The connector supports environments where NiFi is deployed behind an Apache Knox Gateway.

When you configure connectivity through Knox, use the correct topology and endpoint.

Knox topology behavior

With Knox service auto-discovery enabled, two NiFi-related endpoints may appear:

Table 2. NiFi-related Knox topologies and endpoints
Topology	Endpoint	Description
`cdp-proxy`	`/nifi-app/nifi`	NiFi UI (browser access)
`cdp-proxy-api`	`/nifi`	NiFi API (programmatic access)

Required configuration for Cloudera Octopai

Cloudera Octopai metadata extraction requires the following Knox path:

Topology: cdp-proxy
Endpoint: /nifi

Use Knox Proxy disabled (default)

Figure 1. Use Knox Proxy option in the New Metadata Source wizard

If Use Knox Proxy is unchecked in the New Metadata Source wizard:

Authentication uses NiFi native token-based authentication.
The extractor sends credentials to the NiFi API endpoint: POST /nifi-api/access/token
NiFi returns a JWT bearer token.
Subsequent API requests use the token in the Authorization header.
A direct connection to NiFi is used; standard NiFi API endpoint configuration applies.

Use Knox Proxy enabled

If Use Knox Proxy is checked in the New Metadata Source wizard:

Authentication uses HTTP Basic Authentication through Knox.
Credentials are sent with each request in the Authorization header.
Knox validates credentials and forwards authenticated requests to NiFi.
No token exchange is performed.

When to use Knox Proxy

Use Knox Proxy when:

NiFi is accessed through an Apache Knox Gateway.
Authentication is centrally managed by Knox.
The NiFi API is exposed through a Knox proxy URL.

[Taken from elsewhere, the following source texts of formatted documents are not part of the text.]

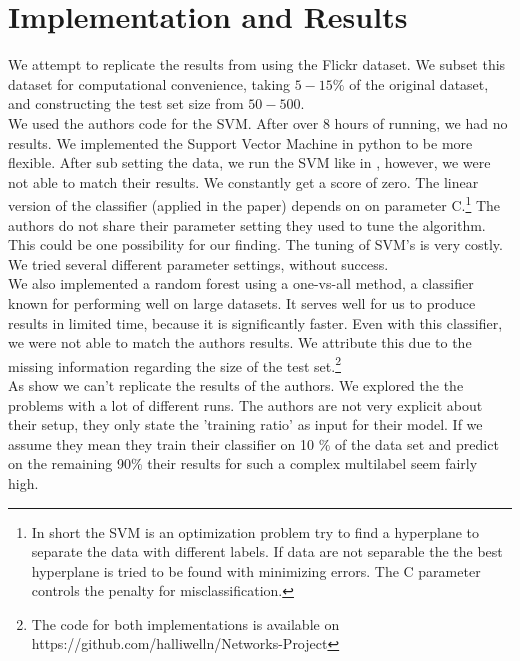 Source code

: \documentclass[11pt,letterpaper]{article}
\begin{document}
\section*{Implementation and Results}
We attempt to replicate the results from \cite{latent} using the Flickr dataset. We subset this dataset for computational convenience, taking $5-15\%$ of the original dataset, and constructing the test set size from $50 - 500.$\\
We used the authors code for the SVM. After over $8$ hours of running, we had no results. We implemented the Support Vector Machine in python to be more flexible. After sub setting the data, we run the SVM like in \cite{latent}, however, we were not able to match their results. We constantly get a score of zero. The linear version of the classifier (applied in the paper) depends on on parameter C.\footnote{In short the SVM is an optimization problem try to find a hyperplane to separate the data with different labels. If data are not separable the the best hyperplane is tried to be found with minimizing errors. The C parameter controls the penalty for misclassification.} The authors do not share their parameter setting they used to tune the algorithm. This could be one possibility for our finding. The tuning of SVM's is very costly. We tried several different parameter settings, without success. \\
We also implemented a random forest using a one-vs-all method, a classifier known for performing well on large datasets. It serves well for us to produce results in limited time, because it is significantly faster. Even with this classifier, we were not able to match the authors results. We attribute this due to the missing information regarding the size of the test set.\footnote{The code for both implementations is available on https://github.com/halliwelln/Networks-Project}\\
As show we can't replicate the results of the authors. We explored the the problems with a lot of different runs.
The authors are not very explicit about their setup, they only state the 'training ratio' as input for their model. If we assume they mean they train their classifier on 10 \% of the data set and predict on the remaining 90\% their results for such a complex multilabel seem fairly high.
\end{document}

Do not use Knox Proxy when:

Connecting directly to NiFi without a gateway.
Using NiFi native authentication.
The NiFi URL points directly to the NiFi server.

Limitations

The following limitations apply:

Dynamic parameters embedded inside table names or query identifiers, such as ${db.table.fullname}, are not resolved.
Site-to-site connections are not currently supported.

Installation and setup

Installation and enablement are performed as part of Cloudera environment configuration.

For assistance with configuration or enablement, contact your Cloudera representative or Cloudera Octopai Data Lineage Support.

Roadmap direction

The connector will continue to evolve with enhancements including:

Expanded processor coverage.